Seventeen years ago, Californians bet on a grand vision of the future. They narrowly approved a $10 billion bond issue to build a high-speed rail line that would zip between San Francisco and Los Angeles in under three hours. This technological marvel would slash emissions, revitalize the state’s Central Valley, and, with some financial help from the feds and private sector, provide the fast, efficient, and convenient travel Asia and Europe have long enjoyed.

State officials promised to deliver this transit utopia by 2020. Instead, costs have more than doubled, little track has been laid, and service isn’t expected to begin before 2030—and only between Bakersfield and Merced, two cities far from the line’s ultimate destinations.

It’s little wonder the project finds itself in a precarious financial position, fighting political headwinds, and deemed a boondoggle by everyone from federal Transportation Secretary Sean Duffy to Abundance authors Ezra Klein and Derek Thompson. “In the time California has spent failing to complete its 500-mile high-speed rail system,” they wrote, “China has built more than 23,000 miles of high speed rail.”
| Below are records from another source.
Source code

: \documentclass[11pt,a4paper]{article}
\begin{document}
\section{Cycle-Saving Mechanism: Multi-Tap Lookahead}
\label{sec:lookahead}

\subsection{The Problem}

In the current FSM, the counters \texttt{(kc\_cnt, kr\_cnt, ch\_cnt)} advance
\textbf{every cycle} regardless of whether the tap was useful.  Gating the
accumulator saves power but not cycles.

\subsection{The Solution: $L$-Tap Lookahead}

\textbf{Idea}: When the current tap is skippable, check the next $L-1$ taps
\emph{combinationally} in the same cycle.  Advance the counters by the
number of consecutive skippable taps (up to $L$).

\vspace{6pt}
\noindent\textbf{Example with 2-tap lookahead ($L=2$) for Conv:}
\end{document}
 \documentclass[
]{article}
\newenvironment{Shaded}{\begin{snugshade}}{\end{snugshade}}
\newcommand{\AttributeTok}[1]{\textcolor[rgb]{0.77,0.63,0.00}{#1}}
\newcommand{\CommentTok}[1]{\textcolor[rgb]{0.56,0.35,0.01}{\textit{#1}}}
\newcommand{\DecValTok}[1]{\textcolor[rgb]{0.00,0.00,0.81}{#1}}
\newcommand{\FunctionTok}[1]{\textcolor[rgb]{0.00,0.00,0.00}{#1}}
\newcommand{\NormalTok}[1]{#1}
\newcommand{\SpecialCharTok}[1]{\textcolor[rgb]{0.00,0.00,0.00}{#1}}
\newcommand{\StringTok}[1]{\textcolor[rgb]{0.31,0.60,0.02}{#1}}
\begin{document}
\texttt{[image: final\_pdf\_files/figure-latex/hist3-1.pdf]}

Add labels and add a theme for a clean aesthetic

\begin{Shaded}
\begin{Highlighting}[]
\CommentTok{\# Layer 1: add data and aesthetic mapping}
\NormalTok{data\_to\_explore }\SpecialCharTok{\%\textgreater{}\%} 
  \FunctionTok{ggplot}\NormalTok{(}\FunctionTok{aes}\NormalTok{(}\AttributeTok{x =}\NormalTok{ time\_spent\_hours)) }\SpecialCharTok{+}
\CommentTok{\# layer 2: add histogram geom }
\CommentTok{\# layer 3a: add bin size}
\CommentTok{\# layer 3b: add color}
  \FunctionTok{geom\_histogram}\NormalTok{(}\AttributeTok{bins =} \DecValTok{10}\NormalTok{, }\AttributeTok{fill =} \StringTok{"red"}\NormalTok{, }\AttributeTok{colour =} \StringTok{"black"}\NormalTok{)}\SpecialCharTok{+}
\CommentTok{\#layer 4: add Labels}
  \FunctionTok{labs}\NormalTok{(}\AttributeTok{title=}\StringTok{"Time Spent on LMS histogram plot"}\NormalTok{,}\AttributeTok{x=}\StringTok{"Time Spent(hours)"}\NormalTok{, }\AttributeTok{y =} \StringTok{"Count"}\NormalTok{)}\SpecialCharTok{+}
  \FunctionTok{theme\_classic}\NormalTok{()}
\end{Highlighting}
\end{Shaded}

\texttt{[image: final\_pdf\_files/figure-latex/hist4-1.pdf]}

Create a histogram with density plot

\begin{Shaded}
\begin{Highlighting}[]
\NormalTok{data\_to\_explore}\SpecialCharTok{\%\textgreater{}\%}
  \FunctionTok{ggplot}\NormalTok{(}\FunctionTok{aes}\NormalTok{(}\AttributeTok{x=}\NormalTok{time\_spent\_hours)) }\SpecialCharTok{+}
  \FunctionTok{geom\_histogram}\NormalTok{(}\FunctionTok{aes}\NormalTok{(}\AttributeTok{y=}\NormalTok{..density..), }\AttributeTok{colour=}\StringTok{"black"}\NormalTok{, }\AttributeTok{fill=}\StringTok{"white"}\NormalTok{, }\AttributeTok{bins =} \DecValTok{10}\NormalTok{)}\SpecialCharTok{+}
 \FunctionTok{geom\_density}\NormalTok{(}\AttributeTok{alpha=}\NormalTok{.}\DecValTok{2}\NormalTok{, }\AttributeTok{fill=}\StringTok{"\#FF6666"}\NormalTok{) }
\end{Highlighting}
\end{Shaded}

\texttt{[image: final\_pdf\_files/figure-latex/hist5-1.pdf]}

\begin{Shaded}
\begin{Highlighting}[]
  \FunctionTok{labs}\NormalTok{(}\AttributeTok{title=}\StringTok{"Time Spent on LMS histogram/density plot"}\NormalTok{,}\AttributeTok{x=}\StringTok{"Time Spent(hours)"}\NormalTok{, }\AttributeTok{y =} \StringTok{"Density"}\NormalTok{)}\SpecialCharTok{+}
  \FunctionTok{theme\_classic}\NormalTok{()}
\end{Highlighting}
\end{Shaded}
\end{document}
The reasons for this vary with who’s being asked, but people with expertise often cite three fundamental missteps: creating a new agency to lead the effort, failing to secure adequate funding from the start, and choosing a route through California’s agricultural heartland. The state’s strict environmental review process hasn’t helped, either.

Such struggles are not unique to the Golden State, where support for the project remains strong. Although the private sector venture Brightline has seen some success, publicly funded high-speed rail efforts in Texas, Ohio, Washington, D.C., and beyond have stalled. Regulatory complexity, a political environment that favors cars and highways, and constant funding challenges stymie America’s aspirations even as other countries have spent big on tens of thousands of miles of track. Governor Gavin Newsom promises to see the nation’s most ambitious rail project through despite recently losing all federal support, but its troubled path underscores the systemic challenges of building big in America.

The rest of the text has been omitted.